All I ever wanted to be was a mother. I spent many hours of my youth deciding exactly how I was going to raise all those children I would someday have. I would especially think about this during times when I was being punished or embarrassed by my own parents. "I'll never do that to my children!" This is the universal chant of all disgruntled youth.

One of the standards I knew that I would enforce in my home would be the absence of those stupid euphemisms that folks use for things they feel uncomfortable talking about. You know the words I'm referring to: poop, boob and butt. I would teach them the correct terms: bowel movement, breast, and derriere. I found it ridiculous that people would have difficulty using these words. After all, we are an enlightened society. We have certainly evolved into civilized adults. We are educated and needn't stoop to using silly names for perfectly normal parts and processes.

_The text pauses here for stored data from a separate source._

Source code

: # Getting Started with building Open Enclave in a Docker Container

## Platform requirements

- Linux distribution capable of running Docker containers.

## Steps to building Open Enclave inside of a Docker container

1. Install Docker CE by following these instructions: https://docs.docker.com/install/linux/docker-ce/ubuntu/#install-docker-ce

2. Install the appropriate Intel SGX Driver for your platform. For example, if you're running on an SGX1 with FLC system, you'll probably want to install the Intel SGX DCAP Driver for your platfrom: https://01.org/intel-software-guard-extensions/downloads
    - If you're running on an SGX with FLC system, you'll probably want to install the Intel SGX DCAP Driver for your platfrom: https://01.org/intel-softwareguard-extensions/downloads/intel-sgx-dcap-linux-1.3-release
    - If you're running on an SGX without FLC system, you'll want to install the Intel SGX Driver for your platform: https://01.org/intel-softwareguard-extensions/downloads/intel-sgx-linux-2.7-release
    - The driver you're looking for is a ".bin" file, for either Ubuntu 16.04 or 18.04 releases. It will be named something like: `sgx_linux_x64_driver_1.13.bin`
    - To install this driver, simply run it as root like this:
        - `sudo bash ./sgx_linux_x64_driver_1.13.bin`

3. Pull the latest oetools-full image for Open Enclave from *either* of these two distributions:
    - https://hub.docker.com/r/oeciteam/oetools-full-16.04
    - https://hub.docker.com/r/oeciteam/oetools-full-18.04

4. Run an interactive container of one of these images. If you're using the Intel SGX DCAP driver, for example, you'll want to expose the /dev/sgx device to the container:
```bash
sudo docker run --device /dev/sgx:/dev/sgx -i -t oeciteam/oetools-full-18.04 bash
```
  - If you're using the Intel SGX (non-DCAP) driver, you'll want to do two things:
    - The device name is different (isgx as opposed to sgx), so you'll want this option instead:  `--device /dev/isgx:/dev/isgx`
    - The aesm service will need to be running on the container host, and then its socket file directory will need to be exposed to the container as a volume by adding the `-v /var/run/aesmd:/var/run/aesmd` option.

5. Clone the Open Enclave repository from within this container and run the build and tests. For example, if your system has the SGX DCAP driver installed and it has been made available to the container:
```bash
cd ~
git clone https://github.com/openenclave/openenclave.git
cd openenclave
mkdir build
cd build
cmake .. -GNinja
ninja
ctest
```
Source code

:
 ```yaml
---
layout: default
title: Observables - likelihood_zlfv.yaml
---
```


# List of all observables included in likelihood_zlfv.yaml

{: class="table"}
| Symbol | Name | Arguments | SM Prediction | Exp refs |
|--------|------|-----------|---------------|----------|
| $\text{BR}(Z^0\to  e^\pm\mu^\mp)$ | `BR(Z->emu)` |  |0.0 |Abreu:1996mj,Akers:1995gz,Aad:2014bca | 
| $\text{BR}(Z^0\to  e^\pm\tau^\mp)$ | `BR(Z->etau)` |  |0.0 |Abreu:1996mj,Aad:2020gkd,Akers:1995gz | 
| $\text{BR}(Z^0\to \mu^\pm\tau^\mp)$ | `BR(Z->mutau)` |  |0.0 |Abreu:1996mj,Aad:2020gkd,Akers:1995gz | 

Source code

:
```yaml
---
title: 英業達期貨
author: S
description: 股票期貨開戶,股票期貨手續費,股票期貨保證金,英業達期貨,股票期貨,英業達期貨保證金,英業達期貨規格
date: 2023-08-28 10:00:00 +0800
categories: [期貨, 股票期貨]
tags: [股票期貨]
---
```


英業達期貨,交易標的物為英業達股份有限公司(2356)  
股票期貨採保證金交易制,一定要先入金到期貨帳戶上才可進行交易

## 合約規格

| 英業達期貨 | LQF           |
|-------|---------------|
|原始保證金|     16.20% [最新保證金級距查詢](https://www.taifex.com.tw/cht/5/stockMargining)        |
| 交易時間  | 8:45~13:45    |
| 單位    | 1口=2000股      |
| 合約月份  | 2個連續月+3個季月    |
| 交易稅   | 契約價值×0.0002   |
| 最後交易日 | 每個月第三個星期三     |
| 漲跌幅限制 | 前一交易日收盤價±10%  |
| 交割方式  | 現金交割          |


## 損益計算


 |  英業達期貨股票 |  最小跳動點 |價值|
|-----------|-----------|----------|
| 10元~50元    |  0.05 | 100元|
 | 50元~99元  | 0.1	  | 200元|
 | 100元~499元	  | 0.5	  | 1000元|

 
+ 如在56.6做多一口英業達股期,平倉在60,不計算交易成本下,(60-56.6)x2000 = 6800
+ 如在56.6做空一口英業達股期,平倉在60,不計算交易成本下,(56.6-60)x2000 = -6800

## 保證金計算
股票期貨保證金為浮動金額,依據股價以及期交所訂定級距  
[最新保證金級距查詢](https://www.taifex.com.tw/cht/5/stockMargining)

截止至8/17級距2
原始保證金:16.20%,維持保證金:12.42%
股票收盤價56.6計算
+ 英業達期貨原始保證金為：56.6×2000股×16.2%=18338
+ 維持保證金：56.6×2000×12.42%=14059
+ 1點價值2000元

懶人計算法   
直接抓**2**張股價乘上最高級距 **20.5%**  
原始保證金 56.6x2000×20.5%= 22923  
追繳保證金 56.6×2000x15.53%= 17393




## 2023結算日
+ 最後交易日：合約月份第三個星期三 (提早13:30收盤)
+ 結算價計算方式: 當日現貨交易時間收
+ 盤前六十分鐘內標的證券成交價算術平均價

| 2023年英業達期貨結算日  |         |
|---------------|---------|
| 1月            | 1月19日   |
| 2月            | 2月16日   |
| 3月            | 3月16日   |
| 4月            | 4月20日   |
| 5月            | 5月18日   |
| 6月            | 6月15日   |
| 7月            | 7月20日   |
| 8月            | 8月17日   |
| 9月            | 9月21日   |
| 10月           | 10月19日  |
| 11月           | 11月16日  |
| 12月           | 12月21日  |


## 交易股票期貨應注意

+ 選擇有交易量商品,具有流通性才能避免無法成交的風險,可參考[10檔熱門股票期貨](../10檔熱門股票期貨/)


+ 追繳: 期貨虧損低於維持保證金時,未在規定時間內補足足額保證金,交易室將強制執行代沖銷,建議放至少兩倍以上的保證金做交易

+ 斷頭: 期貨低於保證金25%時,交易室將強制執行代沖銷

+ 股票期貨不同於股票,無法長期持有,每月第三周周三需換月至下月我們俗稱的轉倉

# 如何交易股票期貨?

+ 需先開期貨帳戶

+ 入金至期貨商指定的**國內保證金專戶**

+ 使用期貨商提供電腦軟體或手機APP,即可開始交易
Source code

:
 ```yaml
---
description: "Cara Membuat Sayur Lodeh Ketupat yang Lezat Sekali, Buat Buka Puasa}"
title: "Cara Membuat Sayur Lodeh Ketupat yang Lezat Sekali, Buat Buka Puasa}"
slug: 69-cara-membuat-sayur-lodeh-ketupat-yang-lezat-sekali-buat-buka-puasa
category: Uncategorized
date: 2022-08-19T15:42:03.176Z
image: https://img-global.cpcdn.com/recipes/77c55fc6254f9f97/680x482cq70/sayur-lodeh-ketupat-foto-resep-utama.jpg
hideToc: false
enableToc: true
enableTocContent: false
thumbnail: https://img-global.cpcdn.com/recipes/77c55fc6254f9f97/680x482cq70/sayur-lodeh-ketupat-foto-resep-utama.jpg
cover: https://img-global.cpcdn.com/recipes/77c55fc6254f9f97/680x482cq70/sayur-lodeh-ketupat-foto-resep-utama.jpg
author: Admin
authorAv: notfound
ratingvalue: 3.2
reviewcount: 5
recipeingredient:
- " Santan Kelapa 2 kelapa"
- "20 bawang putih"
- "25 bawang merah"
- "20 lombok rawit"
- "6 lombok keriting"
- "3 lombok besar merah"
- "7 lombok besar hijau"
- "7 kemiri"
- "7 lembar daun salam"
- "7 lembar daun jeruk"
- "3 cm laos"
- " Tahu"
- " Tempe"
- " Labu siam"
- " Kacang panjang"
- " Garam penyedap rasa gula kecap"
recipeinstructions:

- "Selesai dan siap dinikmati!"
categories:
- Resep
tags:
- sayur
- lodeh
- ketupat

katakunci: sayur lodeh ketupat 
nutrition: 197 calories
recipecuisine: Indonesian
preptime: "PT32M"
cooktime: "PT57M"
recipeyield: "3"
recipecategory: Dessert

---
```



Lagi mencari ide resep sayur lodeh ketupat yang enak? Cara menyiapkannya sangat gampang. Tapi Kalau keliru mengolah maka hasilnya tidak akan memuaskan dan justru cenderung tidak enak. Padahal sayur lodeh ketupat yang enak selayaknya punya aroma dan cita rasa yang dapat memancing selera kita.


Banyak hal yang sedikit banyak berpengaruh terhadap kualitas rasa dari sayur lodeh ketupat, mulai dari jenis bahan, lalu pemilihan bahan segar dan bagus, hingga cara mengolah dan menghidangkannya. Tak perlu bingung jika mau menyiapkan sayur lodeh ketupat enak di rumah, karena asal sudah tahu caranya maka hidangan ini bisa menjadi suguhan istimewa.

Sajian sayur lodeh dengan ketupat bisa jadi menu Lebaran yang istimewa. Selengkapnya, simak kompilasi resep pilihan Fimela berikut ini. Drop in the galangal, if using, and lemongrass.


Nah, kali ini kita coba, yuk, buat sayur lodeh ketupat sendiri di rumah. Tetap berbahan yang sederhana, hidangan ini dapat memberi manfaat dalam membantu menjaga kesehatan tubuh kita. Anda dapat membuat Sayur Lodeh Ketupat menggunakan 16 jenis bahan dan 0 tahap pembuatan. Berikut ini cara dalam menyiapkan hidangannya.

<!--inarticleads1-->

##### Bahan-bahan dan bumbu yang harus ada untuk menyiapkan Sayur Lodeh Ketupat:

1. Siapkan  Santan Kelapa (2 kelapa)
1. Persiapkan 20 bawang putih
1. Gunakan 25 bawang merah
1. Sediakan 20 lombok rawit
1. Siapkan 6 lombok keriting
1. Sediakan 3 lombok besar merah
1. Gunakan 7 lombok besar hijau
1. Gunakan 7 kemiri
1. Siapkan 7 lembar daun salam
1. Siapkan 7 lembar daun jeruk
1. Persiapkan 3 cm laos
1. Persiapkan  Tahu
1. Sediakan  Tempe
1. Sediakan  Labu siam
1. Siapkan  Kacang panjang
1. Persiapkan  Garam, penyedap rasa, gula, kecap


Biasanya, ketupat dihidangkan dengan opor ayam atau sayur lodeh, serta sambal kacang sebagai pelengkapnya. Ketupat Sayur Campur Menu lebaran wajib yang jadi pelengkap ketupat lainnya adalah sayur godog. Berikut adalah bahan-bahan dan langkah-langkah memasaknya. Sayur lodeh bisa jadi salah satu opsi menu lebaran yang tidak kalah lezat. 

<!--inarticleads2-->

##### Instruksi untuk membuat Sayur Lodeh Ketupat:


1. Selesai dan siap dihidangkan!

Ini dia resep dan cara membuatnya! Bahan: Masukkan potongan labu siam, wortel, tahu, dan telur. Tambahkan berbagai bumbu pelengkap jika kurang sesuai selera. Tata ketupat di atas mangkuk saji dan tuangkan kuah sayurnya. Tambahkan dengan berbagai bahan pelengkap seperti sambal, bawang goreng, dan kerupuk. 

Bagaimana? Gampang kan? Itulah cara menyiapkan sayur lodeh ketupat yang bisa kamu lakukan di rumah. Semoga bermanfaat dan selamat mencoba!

This was a great plan until I heard my daughters, Emily Kathryn and Roselie Shepherd, running after each other down the hall and calling each other Roselie Sheep Turd and Enema Catheter. Then, there was the time one of them announced in front of guests that her vagina hurt (she had a UTI). They grew to know my stand on using correct terminology, and as they grew older and more knowledgeable, they turned it on me, using the correct terms in inappropriate places and times. Those events devolved me back into the Stone Age and caused me to reconsider my stance on euphemisms altogether. What was once a parenting ideal, turned into an epic parenting failure. The whole thing was turned around on me and bit me in the ... gluteus maximus.

Here's my real question. The most offensive words fall under the umbrella of "adult language". You see that phrase as a warning on movies and music labels. Why isn't it called childish language when it is the language of second-graders and the uneducated? Who was it that made the rule that you couldn't use expletives until you were an adult? What kind of sense does that make? As if, it was a rite of passage. You can't shave your legs until you are 12, you can't have your ears pierced until you are 14, you can't date until you are 16, and you can't use profanity until you are 18. Most articulate adults I know would never speak such things, anyway. They manage to convey their thoughts through intelligible dialogue.